COMMENTARY | The 2014 men's ice hockey tournament starts on Wednesday, February 12 at the Winter Olympics in Sochi, Russia.

NHL players are just now making the trip to Sochi as the NHL season is put on hold for the next two-and-a-half weeks.

Canada claimed gold on its home turf four years ago in Vancouver. Can the Canadians repeat, or will another country reign supreme?


Group A

Russia (Earns bye)
Slovakia
United States (Group A winner)
Slovenia

Playing in your home country brings a lot of pressure and expectations, just ask the Canadians. Russia has the weight of the world on its shoulders as it looks to improve on its sixth-place finish in Vancouver.

The Russians are stacked up front with the likes of Alexander Ovechkin, Evgeni Malkin, Ilya Kovalchuk and Pavel Datsyuk, but lack depth on the blue line.

Semyon Varlamov started out hot for the Colorado Avalanche helping them win 14 of their first 16 games, but has since regressed and currently sports a 2.48 GAA and .924 save percentage. I expect Varlamov to get the start over Sergei Bobrovsky, who has been very inconsistent this year.

The United States were one goal away from capturing gold in Canada, and I expect they will make another run at this year's Olympics. Despite not inviting Bobby Ryan or Kyle Okposo to the team, the Americans have a lot of offensive firepower and grit up front.

The goalie trio of Ryan Miller, Jonathan Quick and Jimmy Howard is the second-best goalie lineup at the Games and, if Miller can recreate his 2010 tournament magic, it will be hard to score goals against the Americans.

Slovakia has an opportunity to do some damage, but is not a favorite to win the group. Marian Gaborik will not suit up for Slovakia, but Tomas Tatar's performance with the Detroit Red Wings is something to keep an eye on as he heads to Sochi.

Slovenia has just one NHLer in Anze Kopitar, which doesn't bode well for them. They'll be at the bottom of the Group A standings.

Group B

Finland
Canada (Group winner)
Norway
Austria

It goes without saying that Canada is going to dominate group play. Despite not having Steven Stamkos, the Canadians still have a ton of firepower with Sidney Crosby, Martin St. Louis, Jonathan Toews, Corey Perry and more.

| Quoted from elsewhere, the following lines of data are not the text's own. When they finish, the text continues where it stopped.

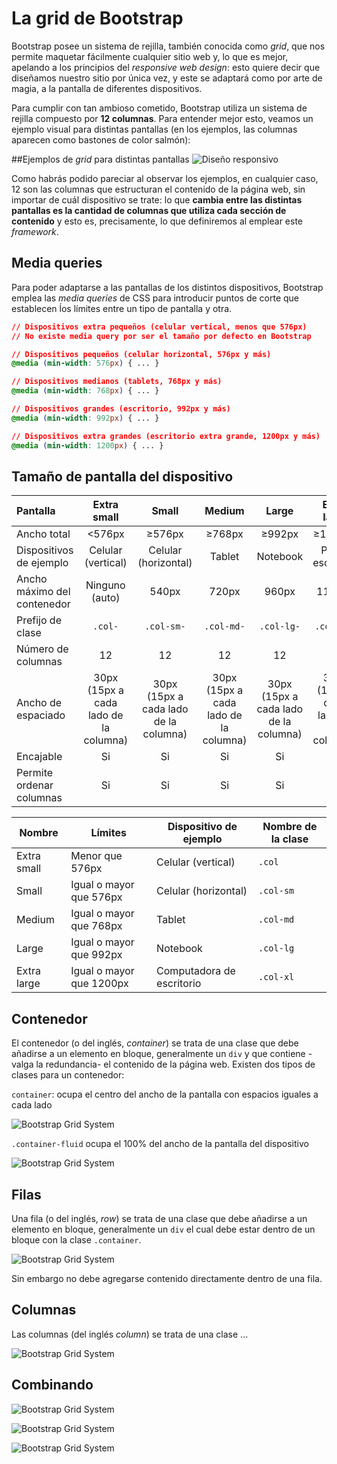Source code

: # La grid de Bootstrap
Bootstrap posee un sistema de rejilla, también conocida como _grid_, que nos permite maquetar fácilmente cualquier sitio web y, lo que es mejor, apelando a los principios del _responsive web design_: esto quiere decir que diseñamos nuestro sitio por única vez, y este se adaptará como por arte de magia, a la pantalla de diferentes dispositivos. 

Para cumplir con tan ambioso cometido, Bootstrap utiliza un sistema de rejilla compuesto por **12 columnas**. Para entender mejor esto, veamos un ejemplo visual para distintas pantallas (en los ejemplos, las columnas aparecen como bastones de color salmón):


##Ejemplos de _grid_ para distintas pantallas
![Diseño responsivo](imgBootstrap/disenoResponsivoAll.png)

Como habrás podido pareciar al observar los ejemplos, en cualquier caso, 12 son las columnas que estructuran el contenido de la página web, sin importar de cuál dispositivo se trate: lo que **cambia entre las distintas pantallas es la cantidad de columnas que utiliza cada sección de contenido** y esto es, precisamente, lo que definiremos al emplear este _framework_. 




## Media queries
Para poder adaptarse a las pantallas de los distintos dispositivos, Bootstrap emplea las _media queries_ de CSS para introducir puntos de corte que establecen ĺos límites entre un tipo de pantalla y otra. 

```css
// Dispositivos extra pequeños (celular vertical, menos que 576px)
// No existe media query por ser el tamaño por defecto en Bootstrap

// Dispositivos pequeños (celular horizontal, 576px y más)
@media (min-width: 576px) { ... }

// Dispositivos medianos (tablets, 768px y más)
@media (min-width: 768px) { ... }

// Dispositivos grandes (escritorio, 992px y más)
@media (min-width: 992px) { ... }

// Dispositivos extra grandes (escritorio extra grande, 1200px y más)
@media (min-width: 1200px) { ... }
```

## Tamaño de pantalla del dispositivo

|   Pantalla   | Extra small | Small | Medium | Large | Extra large |
| :--- | :---------: | :---: | :----: | :---: | :---------: |
| Ancho total |    <576px  |      ≥576px       |    ≥768px     |    ≥992px      |     ≥1200px          |
| Dispositivos de ejemplo |   Celular (vertical)  |      Celular (horizontal)       |    Tablet     |    Notebook      |    PC de escritorio          |
| Ancho máximo del contenedor | Ninguno (auto) | 540px | 720px | 960px | 1140px |
| Prefijo de clase | `.col-` | `.col-sm-` | `.col-md-` | `.col-lg-` | `.col-xl-` |
| Número de columnas | 12 | 12 | 12 | 12 | 12 |
| Ancho de espaciado | 30px (15px a cada lado de la columna) | 30px (15px a cada lado de la columna) | 30px (15px a cada lado de la columna) | 30px (15px a cada lado de la columna) | 30px (15px a cada lado de la columna) |
| Encajable | Si | Si | Si | Si | Si |
| Permite ordenar columnas | Si | Si | Si | Si | Si |



| Nombre      | Límites                  | Dispositivo de ejemplo    | Nombre de la clase |
| ----------- | ------------------------ | ------------------------- | ------------------ |
| Extra small | Menor que 576px          | Celular (vertical)        | `.col`             |
| Small       | Igual o mayor que 576px  | Celular (horizontal)      | `.col-sm`          |
| Medium      | Igual o mayor que 768px  | Tablet                    | `.col-md`          |
| Large       | Igual o mayor que 992px  | Notebook                  | `.col-lg`          |
| Extra large | Igual o mayor que 1200px | Computadora de escritorio | `.col-xl`          |


## Contenedor
El contenedor (o del inglés, _container_) se trata de una clase que debe añadirse a un elemento en bloque, generalmente un  `div` y que contiene -valga la redundancia- el contenido de la página web. Existen dos tipos de clases para un contenedor: 

`container`: ocupa el centro del ancho de la pantalla con espacios iguales a cada lado

![Bootstrap Grid System](imgBootstrap/bGridContainer1.png)

`.container-fluid` ocupa el 100% del ancho de la pantalla del dispositivo  

![Bootstrap Grid System](imgBootstrap/bGridContainer2.png)


## Filas
Una fila (o del inglés, _row_) se trata de una clase que debe añadirse a un elemento en bloque, generalmente un  `div` el cual debe estar dentro de un bloque con la clase `.container`. 

![Bootstrap Grid System](imgBootstrap/bGridRow.png)

Sin embargo no debe agregarse contenido directamente dentro de una fila. 


## Columnas
Las columnas (del inglés _column_) se trata de una clase ...

![Bootstrap Grid System](imgBootstrap/bGridContainerRules.png)


## Combinando 

![Bootstrap Grid System](imgBootstrap/bGridColumns.png)

![Bootstrap Grid System](imgBootstrap/bGridMultipleRows.png)

![Bootstrap Grid System](imgBootstrap/bGridMultipleContainer.png)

Canada's weak point is going to be at the goalie position. If Roberto Luongo ends up starting, will we see regular season Luongo that dominates the competition, or will we see playoff Luongo, who lets in soft goals and can't seem to find his groove?

Finland has the best goalie trio in Kari Lehtonen, Antti Niemi and Tuuka Rask, but lacks any real firepower up front. Teemu Selanne will play in his sixth and final Olympics as he is set to retire after this season.

Mats Zuccarello has been great for the New York Rangers with 43 points in 58 games, but will be the only NHLer for Norway.

Austria sports a couple of high-profile NHLers in Michael Grabner and Thomas Vanek, but won't be able to keep up with Canada and Finland.

Group C

Czech Republic
Sweden (Group winner)
Switzerland
Latvia

Sweden looks to be the favorite heading into preliminary play with all but one player coming from the NHL. That one player is Red Wings defenseman Jonathan Ericsson's brother Jimmie Ericsson.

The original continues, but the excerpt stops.